Como suponía que el cierre del Congreso desataría manifestaciones en el país, Castillo quiso desarmar a la población. Exigió que “todos los que poseen armamento ilegal” lo entreguen “a la policía nacional en 72 horas”, so pena de perder la libertad. Y, detalle no menos crucial, incitó a la movilización violenta de sus seguidores, sobre todo a las “rondas campesinas”, organismo paramilitar fundado años atrás por los terroristas de Sendero Luminoso. El objetivo de fondo, fuera de desbaratar la justicia, era dotarse él mismo, como hizo cuatro veces Hugo Chávez a partir de 1999, de poderes especiales para volver trizas la Constitución.

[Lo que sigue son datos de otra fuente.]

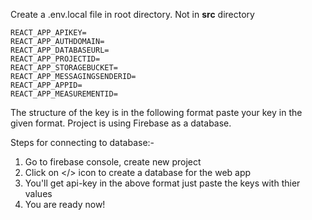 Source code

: Create a .env.local file in root directory. Not in **src** directory

    REACT_APP_APIKEY=
    REACT_APP_AUTHDOMAIN=
    REACT_APP_DATABASEURL=
    REACT_APP_PROJECTID=
    REACT_APP_STORAGEBUCKET=
    REACT_APP_MESSAGINGSENDERID=
    REACT_APP_APPID=
    REACT_APP_MEASUREMENTID=

The structure of the key is in the following format paste your key in the given format.
Project is using Firebase as a database.

Steps for connecting to database:-

1. Go to firebase console, create new project
2. Click on </> icon to create a database for the web app
3. You'll get api-key in the above format just paste the keys with thier values
4. You are ready now!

La lucha de los congresistas peruanos contra ese golpe de Estado fue calificada por Petro como un “golpe parlamentario”, destinado a oponerse a la “transformación democrática de un país”. Petro juzgó: “Se ha conculcado el derecho [de Castillo] a elegir y ser elegido y [a] tener un tribunal independiente de juzgamiento.”
Al obrar de esa manera, Petro notificó a los colombianos: toda oposición del poder legislativo y de los organismos de control y de la justicia a sus designios, disfrazados de “cambios progresistas”, incluyendo sus violaciones de la Constitución, serán respondidas por él con movilizaciones violentas a escala nacional y con una serie de medidas liberticidas. Pues el plan de Castillo mostró bien qué instrumentos están dispuestos a utilizar la gente del Foro de Sao Paulo y del Grupo de Puebla, sectas subversivas continentales, para destruir la democracia liberal.
Petro deplora que Castillo no haya logrado “la movilización del pueblo que lo eligió” y que haya cometido un “suicidio político y democrático”. Lo de “suicidio democrático” revela que los ambiguos reproches de Petro a Castillo son puyas por haber perdido el poder y cortinas de humo para disfrazar a Castillo de mártir.
Hay que saludar el patriotismo de los peruanos y la disciplina del equipo de seguridad que facilitó el arresto del golpista. En lugar de ingresar a la embajada mexicana, Castillo terminó en la Prefectura de Lima. Todo en acción simultánea con el pleno del Congreso que, por 101 votos a favor, 6 en contra y 10 abstenciones, aprobó la vacancia del mandatario y pidió que fuera capturado. Al mismo tiempo, un puñado de ciudadanos cerró una calle para impedir que Castillo llegara eventualmente a la embajada de Cuba.
Lo que cuenta ahora es que la clase política y la ciudadanía peruana saquen la lección correcta: evitar el regreso del mandatario depuesto o su corriente, como sucedió en Venezuela en 2002 y en Bolivia en 2020, y elegir siempre, en todos los niveles, personas capaces y honradas y no ignorantes fanáticos anticapitalistas que prometen cambios maravillosos y ríos de leche y miel y solo producen desastres.